We start from the main equation:

$r_{avg}={\frac {\sum \limits _{n=0}^{\infty }\left(1-p\right)^{n}p\left[\sum \limits _{i=1}^{n}d_{i,n}^{(0)}+\sum \limits _{i=1}^{\left\lceil {\frac {t_{abs}}{t_{AS}}}\right\rceil }\left(d_{i,n}^{(1)}-\left\lfloor {.05\times R\times d_{i,n}^{(1)}}\right\rfloor \right)+\sum \limits _{i=1}^{\left\lceil {\frac {t_{cd}-t_{abs}}{t_{AS}}}\right\rceil }d_{i,n}^{(2)}\right]}{\sum \limits _{n=0}^{\infty }\left(1-p\right)^{n}p\left[\sum \limits _{i=1}^{n}d_{i,n}^{(0)}+\sum \limits _{i=1}^{\left\lceil {\frac {t_{abs}}{t_{AS}}}\right\rceil }d_{i,n}^{(1)}+\sum \limits _{i=1}^{\left\lceil {\frac {t_{cd}-t_{abs}}{t_{AS}}}\right\rceil }d_{i,n}^{(2)}\right]}}$ The second summation within the brackets in the numerator can be split up.

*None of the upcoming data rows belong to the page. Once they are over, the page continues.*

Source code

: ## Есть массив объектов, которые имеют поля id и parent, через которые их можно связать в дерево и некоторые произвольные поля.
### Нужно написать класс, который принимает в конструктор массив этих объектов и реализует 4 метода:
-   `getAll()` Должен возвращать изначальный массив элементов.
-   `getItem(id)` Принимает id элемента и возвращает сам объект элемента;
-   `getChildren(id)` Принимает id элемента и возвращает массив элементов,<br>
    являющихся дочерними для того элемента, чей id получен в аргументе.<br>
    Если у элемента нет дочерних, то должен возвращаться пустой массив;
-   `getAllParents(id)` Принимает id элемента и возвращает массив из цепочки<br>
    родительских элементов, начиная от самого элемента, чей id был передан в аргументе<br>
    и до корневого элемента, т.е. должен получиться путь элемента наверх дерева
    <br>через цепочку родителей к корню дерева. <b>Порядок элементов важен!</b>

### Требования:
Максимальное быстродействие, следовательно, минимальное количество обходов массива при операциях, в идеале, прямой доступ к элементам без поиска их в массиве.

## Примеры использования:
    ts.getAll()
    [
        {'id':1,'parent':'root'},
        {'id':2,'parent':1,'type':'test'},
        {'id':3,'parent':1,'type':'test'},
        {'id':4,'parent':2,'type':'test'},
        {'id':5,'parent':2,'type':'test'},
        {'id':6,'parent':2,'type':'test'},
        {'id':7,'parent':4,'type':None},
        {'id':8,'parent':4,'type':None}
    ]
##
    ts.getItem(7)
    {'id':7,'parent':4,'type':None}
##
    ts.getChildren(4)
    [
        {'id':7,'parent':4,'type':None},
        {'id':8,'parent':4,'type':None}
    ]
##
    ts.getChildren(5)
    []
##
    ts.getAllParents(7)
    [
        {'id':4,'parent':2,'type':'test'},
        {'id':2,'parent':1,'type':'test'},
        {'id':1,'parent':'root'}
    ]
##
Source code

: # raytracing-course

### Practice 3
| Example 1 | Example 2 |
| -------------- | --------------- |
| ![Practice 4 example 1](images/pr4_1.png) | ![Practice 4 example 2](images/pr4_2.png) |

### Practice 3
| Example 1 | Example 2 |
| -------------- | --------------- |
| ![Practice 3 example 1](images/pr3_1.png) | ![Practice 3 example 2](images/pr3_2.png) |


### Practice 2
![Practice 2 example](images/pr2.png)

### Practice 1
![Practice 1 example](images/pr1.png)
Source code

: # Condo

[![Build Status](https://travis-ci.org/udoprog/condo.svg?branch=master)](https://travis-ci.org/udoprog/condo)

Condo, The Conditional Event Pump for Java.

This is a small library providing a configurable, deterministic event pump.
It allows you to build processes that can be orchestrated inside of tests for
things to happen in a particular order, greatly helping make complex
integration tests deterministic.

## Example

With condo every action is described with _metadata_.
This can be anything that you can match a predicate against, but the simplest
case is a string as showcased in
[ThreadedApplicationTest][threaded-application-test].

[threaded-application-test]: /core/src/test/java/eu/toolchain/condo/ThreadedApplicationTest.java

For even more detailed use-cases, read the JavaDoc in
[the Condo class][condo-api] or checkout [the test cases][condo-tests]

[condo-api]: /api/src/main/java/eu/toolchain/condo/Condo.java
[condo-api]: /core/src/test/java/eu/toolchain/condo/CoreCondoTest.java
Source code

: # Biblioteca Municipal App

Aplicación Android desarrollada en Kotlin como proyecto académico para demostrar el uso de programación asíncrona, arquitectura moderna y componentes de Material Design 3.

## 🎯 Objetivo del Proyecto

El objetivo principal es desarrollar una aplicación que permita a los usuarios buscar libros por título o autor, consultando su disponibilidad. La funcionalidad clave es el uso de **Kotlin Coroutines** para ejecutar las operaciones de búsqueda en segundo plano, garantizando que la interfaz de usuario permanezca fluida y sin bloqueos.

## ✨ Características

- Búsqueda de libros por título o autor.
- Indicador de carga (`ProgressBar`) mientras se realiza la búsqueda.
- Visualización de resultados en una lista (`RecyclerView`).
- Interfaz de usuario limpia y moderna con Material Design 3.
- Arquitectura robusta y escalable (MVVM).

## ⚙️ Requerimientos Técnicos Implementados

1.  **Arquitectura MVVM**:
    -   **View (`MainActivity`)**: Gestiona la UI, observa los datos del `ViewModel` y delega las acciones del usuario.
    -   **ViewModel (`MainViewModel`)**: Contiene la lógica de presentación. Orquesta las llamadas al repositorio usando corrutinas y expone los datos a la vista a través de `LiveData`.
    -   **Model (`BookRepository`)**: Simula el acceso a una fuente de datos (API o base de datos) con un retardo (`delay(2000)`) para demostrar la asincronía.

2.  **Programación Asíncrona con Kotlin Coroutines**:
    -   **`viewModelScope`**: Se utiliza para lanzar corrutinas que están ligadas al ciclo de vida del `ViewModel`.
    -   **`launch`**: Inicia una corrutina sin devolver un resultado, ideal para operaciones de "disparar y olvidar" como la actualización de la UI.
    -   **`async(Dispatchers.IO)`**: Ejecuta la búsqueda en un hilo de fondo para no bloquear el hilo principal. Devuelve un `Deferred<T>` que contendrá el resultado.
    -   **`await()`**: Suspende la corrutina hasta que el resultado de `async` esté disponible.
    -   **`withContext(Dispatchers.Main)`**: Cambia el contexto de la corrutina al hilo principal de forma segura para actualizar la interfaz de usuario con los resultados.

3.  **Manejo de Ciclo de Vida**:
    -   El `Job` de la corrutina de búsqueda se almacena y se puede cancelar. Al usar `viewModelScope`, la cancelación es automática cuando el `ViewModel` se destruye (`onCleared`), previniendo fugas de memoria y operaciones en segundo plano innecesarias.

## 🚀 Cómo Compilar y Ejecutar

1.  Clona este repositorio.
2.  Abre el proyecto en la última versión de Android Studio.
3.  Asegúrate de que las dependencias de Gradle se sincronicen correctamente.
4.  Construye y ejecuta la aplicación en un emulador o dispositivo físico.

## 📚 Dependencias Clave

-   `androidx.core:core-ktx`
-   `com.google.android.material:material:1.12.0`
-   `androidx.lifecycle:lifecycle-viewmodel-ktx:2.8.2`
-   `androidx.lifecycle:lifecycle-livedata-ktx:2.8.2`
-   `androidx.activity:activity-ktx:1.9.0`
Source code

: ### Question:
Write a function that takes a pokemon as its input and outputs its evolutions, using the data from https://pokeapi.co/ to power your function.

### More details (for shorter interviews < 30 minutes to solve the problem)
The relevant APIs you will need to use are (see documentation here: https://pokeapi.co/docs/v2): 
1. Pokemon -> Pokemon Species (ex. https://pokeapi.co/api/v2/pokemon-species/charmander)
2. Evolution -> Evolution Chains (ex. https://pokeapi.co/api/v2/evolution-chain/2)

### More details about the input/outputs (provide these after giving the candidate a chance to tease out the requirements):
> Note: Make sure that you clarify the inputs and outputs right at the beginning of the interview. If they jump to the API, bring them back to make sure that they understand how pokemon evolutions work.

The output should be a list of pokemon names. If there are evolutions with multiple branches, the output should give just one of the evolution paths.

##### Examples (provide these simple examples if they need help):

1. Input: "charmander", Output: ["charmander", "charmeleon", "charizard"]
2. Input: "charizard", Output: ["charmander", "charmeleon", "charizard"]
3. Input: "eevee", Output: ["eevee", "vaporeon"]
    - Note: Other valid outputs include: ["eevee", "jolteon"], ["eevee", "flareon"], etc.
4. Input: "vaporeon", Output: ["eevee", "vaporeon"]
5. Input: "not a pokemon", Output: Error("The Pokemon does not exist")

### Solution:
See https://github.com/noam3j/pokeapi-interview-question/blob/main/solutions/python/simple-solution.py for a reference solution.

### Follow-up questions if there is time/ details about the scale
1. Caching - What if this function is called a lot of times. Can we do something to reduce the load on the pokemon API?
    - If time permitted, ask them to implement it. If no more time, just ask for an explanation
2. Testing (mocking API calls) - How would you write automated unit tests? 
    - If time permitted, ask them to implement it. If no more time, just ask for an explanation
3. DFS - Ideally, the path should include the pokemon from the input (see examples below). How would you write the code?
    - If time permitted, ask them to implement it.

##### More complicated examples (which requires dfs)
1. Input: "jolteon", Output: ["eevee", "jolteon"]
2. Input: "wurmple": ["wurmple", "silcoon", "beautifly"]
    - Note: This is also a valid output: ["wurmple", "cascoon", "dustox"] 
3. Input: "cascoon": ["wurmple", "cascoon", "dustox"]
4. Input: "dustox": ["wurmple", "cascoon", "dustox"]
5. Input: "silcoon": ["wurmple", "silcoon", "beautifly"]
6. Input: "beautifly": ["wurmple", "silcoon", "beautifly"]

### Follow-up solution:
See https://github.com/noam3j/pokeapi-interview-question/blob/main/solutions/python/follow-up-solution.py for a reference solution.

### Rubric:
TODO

$r_{avg}={\frac {\sum \limits _{n=0}^{\infty }\left(1-p\right)^{n}p\left[\sum \limits _{i=1}^{n}d_{i,n}^{(0)}+\sum \limits _{i=1}^{\left\lceil {\frac {t_{abs}}{t_{AS}}}\right\rceil }d_{i,n}^{(1)}-\sum \limits _{i=1}^{\left\lceil {\frac {t_{abs}}{t_{AS}}}\right\rceil }\left\lfloor {.05\times R\times d_{i,n}^{(1)}}\right\rfloor +\sum \limits _{i=1}^{\left\lceil {\frac {t_{cd}-t_{abs}}{t_{AS}}}\right\rceil }d_{i,n}^{(2)}\right]}{\sum \limits _{n=0}^{\infty }\left(1-p\right)^{n}p\left[\sum \limits _{i=1}^{n}d_{i,n}^{(0)}+\sum \limits _{i=1}^{\left\lceil {\frac {t_{abs}}{t_{AS}}}\right\rceil }d_{i,n}^{(1)}+\sum \limits _{i=1}^{\left\lceil {\frac {t_{cd}-t_{abs}}{t_{AS}}}\right\rceil }d_{i,n}^{(2)}\right]}}$ Split up the damage reduction component.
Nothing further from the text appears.